• **Directions**
Read the records below and copy each line that contains "handleResize".

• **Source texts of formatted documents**
────────────────
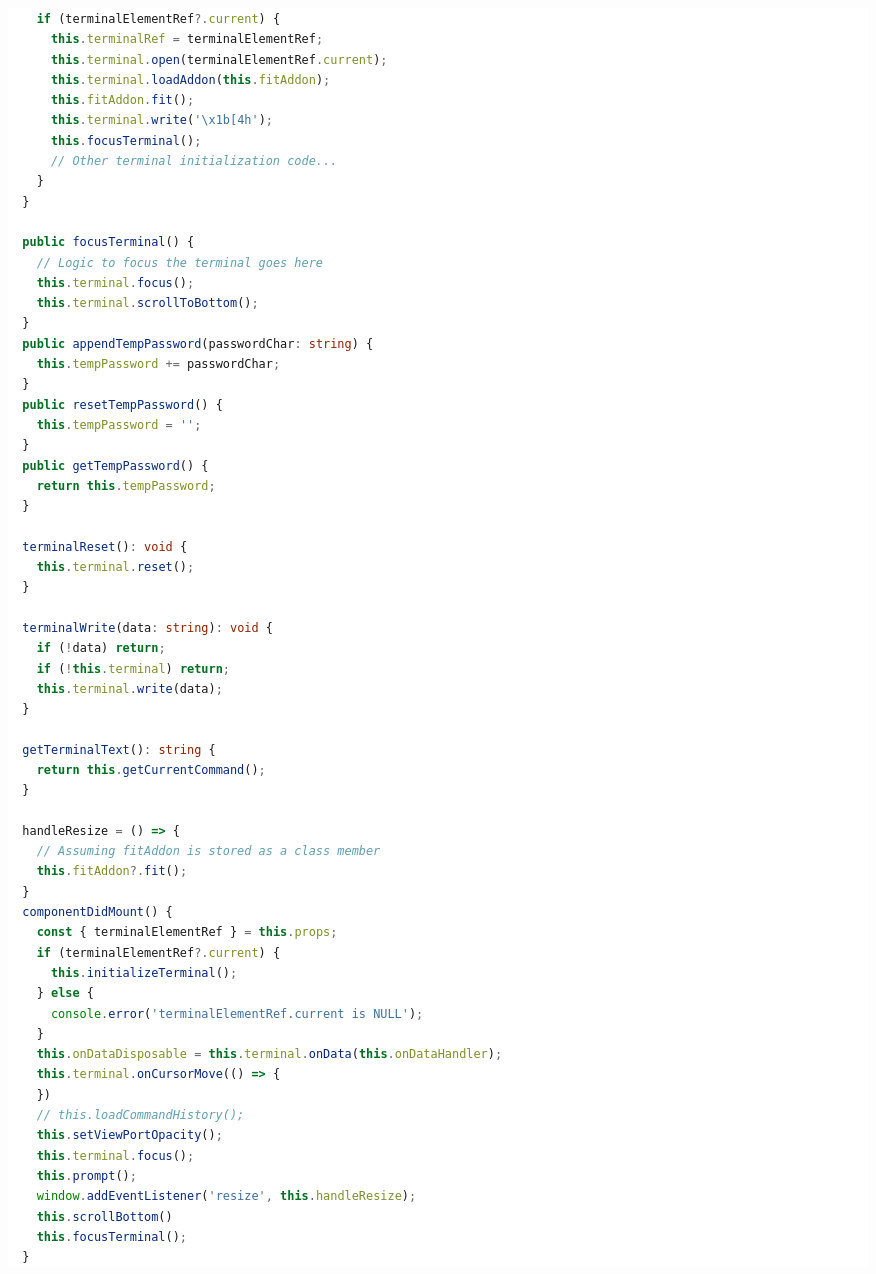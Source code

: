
 ```typescript
    if (terminalElementRef?.current) {
      this.terminalRef = terminalElementRef;
      this.terminal.open(terminalElementRef.current);
      this.terminal.loadAddon(this.fitAddon);
      this.fitAddon.fit();
      this.terminal.write('\x1b[4h');
      this.focusTerminal();
      // Other terminal initialization code...
    }
  }

  public focusTerminal() {
    // Logic to focus the terminal goes here
    this.terminal.focus();
    this.terminal.scrollToBottom();
  }
  public appendTempPassword(passwordChar: string) {
    this.tempPassword += passwordChar;
  }
  public resetTempPassword() {
    this.tempPassword = '';
  }
  public getTempPassword() {
    return this.tempPassword;
  }

  terminalReset(): void {
    this.terminal.reset();
  }

  terminalWrite(data: string): void {
    if (!data) return;
    if (!this.terminal) return;
    this.terminal.write(data);
  }

  getTerminalText(): string {
    return this.getCurrentCommand();
  }

  handleResize = () => {
    // Assuming fitAddon is stored as a class member
    this.fitAddon?.fit();
  }
  componentDidMount() {
    const { terminalElementRef } = this.props;
    if (terminalElementRef?.current) {
      this.initializeTerminal();
    } else {
      console.error('terminalElementRef.current is NULL');
    }
    this.onDataDisposable = this.terminal.onData(this.onDataHandler);
    this.terminal.onCursorMove(() => {
    })
    // this.loadCommandHistory();
    this.setViewPortOpacity();
    this.terminal.focus();
    this.prompt();
    window.addEventListener('resize', this.handleResize);
    this.scrollBottom()
    this.focusTerminal();
  }

```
────────────────
• **Answer for the task**
  handleResize = () => {
    window.addEventListener('resize', this.handleResize);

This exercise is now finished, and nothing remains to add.